4.3 Regression and correlation

The correlation coefficient $r$ was introduced in Section 2/2. Recall that $r$ measures the strength and the direction (positive or negative) of the linear relationship between the two variables. The stronger the linear relationship, the closer the observed data points will cluster around a straight line.

The slope coefficient $\hat{\beta}_1$ can also be expressed as $$\hat{\beta}_1=r\frac{s_{y}}{s_x},$$ where $s_y$ is the standard deviation of the $y$ observations and $s_x$ is the standard deviation of the $x$ observations.

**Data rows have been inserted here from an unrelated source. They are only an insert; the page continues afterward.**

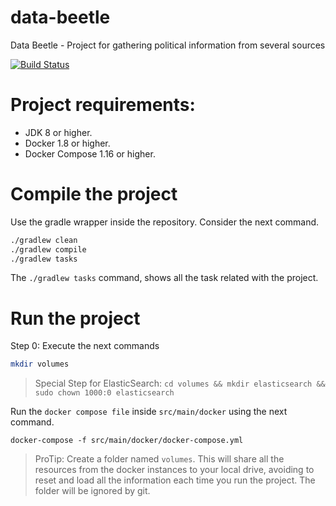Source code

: # data-beetle
Data Beetle - Project for gathering political information from several sources

[![Build Status](https://travis-ci.org/jresendiz27/data-beetle.svg?branch=master)](https://travis-ci.org/jresendiz27/data-beetle)


# Project requirements:

* JDK 8 or higher.
* Docker 1.8 or higher.
* Docker Compose 1.16 or higher.

# Compile the project

Use the gradle wrapper inside the repository. Consider the next command.

```bash
./gradlew clean
./gradlew compile
./gradlew tasks
```

The `./gradlew tasks` command, shows all the task related with the project.

# Run the project

Step 0: Execute the next commands
```bash
mkdir volumes
```
> Special Step for ElasticSearch: `cd volumes && mkdir elasticsearch && sudo chown 1000:0 elasticsearch`

Run the `docker compose file` inside `src/main/docker` using the next command.

`docker-compose -f src/main/docker/docker-compose.yml`

> ProTip: Create a folder named `volumes`. This will share all the resources
from the docker instances to your local drive, avoiding to reset and load all
the information each time you run the project. The folder will be ignored by git.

So correlation and regression are strongly linked. The advantage of a regression model over correlation is that it asserts a predictive relationship between the two variables ($x$ predicts $y$) and quantifies this in a way that is useful for forecasting.

Example 4.1 Car emissions

Data on the carbon footprint and fuel economy for 2009 model cars were first introduced in Chapter 1. A scatter plot of Carbon (carbon footprint in tonnes per year) versus City (fuel economy in city driving conditions in miles per gallon) for all 134 cars is presented in Figure 4.3. Also plotted is the estimated regression line $$\hat{y}=12.53-0.22x.$$

Figure 4.3: Fitted regression line from regressing the carbon footprint of cars versus their fuel economy in city driving conditions.

R code
plot(jitter(Carbon) ~ jitter(City),xlab="City (mpg)",
ylab="Carbon footprint (tons per year)",data=fuel)
fit <- lm(Carbon ~ City, data=fuel)
abline(fit)
R output
> summary(fit)
Coefficients:
Estimate Std. Error t value Pr(>|t|)
(Intercept) 12.525647   0.199232   62.87   <2e-16 ***
City        -0.220970   0.008878  -24.89   <2e-16 ***
---
Signif. codes:  0 *** 0.001 ** 0.01 * 0.05 . 0.1   1

Residual standard error: 0.4703 on 132 degrees of freedom
Multiple R-squared: 0.8244,     Adjusted R-squared: 0.823
F-statistic: 619.5 on 1 and 132 DF,  p-value: < 2.2e-16

The regression estimation output from R is also shown. Notice the coefficient estimates in the column labelled “Estimate”. The other features of the output will be explained later in this chapter.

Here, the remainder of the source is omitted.